Nothing Remains Poem by gershon hepner

Nothing Remains



NOTHING REMAINS


The derelict detritus of derangement
of feelings that defy, without dissolving,
nothing remains of love except estrangement
that sometimes leads to hatred by evolving,
sentenced without pardon by cruel time
and entropy which are the primal curse
that cannot be resolved by prose or rhyme,
raw as the raw material of this verse,
but in the evolution process may
survive so altered in its form and shape
that links to love within its resumé
are more obscure than those of man to ape.

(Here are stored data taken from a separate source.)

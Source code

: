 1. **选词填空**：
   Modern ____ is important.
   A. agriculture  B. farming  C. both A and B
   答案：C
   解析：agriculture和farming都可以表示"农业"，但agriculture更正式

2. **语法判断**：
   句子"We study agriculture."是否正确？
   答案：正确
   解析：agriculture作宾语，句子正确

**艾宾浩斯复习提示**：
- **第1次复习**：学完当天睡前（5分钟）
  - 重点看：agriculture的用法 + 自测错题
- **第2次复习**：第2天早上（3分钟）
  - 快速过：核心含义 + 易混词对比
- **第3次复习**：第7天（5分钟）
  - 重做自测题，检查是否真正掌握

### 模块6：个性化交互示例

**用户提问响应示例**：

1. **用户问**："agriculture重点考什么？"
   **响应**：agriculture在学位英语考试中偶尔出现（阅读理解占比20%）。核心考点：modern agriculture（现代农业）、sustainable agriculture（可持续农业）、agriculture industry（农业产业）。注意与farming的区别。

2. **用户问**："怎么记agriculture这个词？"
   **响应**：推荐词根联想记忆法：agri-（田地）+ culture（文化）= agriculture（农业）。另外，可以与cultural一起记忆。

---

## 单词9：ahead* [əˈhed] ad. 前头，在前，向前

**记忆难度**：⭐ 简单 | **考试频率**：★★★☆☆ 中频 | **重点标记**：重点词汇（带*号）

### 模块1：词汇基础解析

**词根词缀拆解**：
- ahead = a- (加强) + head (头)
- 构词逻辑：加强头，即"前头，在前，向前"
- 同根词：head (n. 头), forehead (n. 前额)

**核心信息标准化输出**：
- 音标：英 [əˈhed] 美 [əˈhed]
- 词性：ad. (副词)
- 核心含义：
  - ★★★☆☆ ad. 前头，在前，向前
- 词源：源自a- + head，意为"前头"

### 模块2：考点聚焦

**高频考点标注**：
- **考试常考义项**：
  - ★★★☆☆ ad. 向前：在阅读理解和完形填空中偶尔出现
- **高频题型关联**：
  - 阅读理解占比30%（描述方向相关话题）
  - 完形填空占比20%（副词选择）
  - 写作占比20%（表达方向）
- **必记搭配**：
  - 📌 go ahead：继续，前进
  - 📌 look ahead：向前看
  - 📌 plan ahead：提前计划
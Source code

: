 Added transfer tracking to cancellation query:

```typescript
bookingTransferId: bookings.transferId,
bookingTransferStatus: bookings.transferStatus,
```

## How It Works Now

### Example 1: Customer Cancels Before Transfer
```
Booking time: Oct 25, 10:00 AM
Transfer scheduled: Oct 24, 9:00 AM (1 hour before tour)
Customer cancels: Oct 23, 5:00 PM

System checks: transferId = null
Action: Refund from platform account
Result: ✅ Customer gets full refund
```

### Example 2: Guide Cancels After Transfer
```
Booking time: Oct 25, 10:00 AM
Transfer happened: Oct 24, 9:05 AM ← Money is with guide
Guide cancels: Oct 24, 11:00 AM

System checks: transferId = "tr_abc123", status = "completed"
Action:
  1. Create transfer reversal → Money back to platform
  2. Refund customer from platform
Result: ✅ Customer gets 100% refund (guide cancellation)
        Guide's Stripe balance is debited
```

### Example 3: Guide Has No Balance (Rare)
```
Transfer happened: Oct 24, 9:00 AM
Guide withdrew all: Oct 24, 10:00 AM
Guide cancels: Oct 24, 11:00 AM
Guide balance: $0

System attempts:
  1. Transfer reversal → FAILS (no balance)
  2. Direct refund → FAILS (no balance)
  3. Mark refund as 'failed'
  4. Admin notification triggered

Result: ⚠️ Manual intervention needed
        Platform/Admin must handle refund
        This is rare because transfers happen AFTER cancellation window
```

William Logan reviews Louise Glück’s “A Village Life” in the NYT Book Review, August 30,2009:
Even before the unknown versifier of Isaiah, poets probably looked at a lush meadow and saw a graveyard. Louise Glück’s wary, pinch-mouthed poems have long represented the logical outcome of a certain strain of confessional verse — starved of adjectives, thinned to a nervous set of verbs, intense almost past bearing, her poems have been dark, damaged and difficult to avert your gaze from. Poets, being creatures of routine, tend to settle into a style sometime in their 30s and plow those acres as if they’d been cleared by their fathers’ fathers’ fathers. Read a poet’s second or third book and you will see the style of his dotage. Poets restless in their forms, unwilling to take yesterday’s truth as gospel, are as rare as a blue rose; and rarer still are poets like Eliot, Lowell and Geoffrey Hill, who have convincingly changed their styles midcareer….
Glück’s world is as close to Darwinian savagery as any a poet has invented (her psyche red in tooth and claw) , but it would be a mistake not to see how vulnerable she is beneath her brutal observations. A poem about a mother trying to tell her daughter the facts of life is full of mortifying embarrassment — mother gives daughter one of those insufferable books that make sex harder to follow than instructions for assembling a bicycle.
Whatever holds human beings together
could hardly resemble those cool black-and-white diagrams, which suggested,
among other things, that you could only achieve pleasure
with a person of the opposite sex,
so you didn’t get two sockets, say, and no plug.
The terrible need not to lie to herself (“Nothing remains of love, ” Glück says darkly, “only estrangement and hatred”) forces the poet to rehearse the old tales to see where the disaster began. Glück is perhaps the most popular literary poet in America. She doesn’t have the audience of Mary Oliver or Billy Collins, whose books rise to the top of the poetry best-seller list (even poets are surprised to learn there is one) and stay there, as if they had taken out a long-term lease. Glück is too private and cunning a poet ever to win too many friends — indeed, part of her cachet is that her poems are like secret messages for the initiated.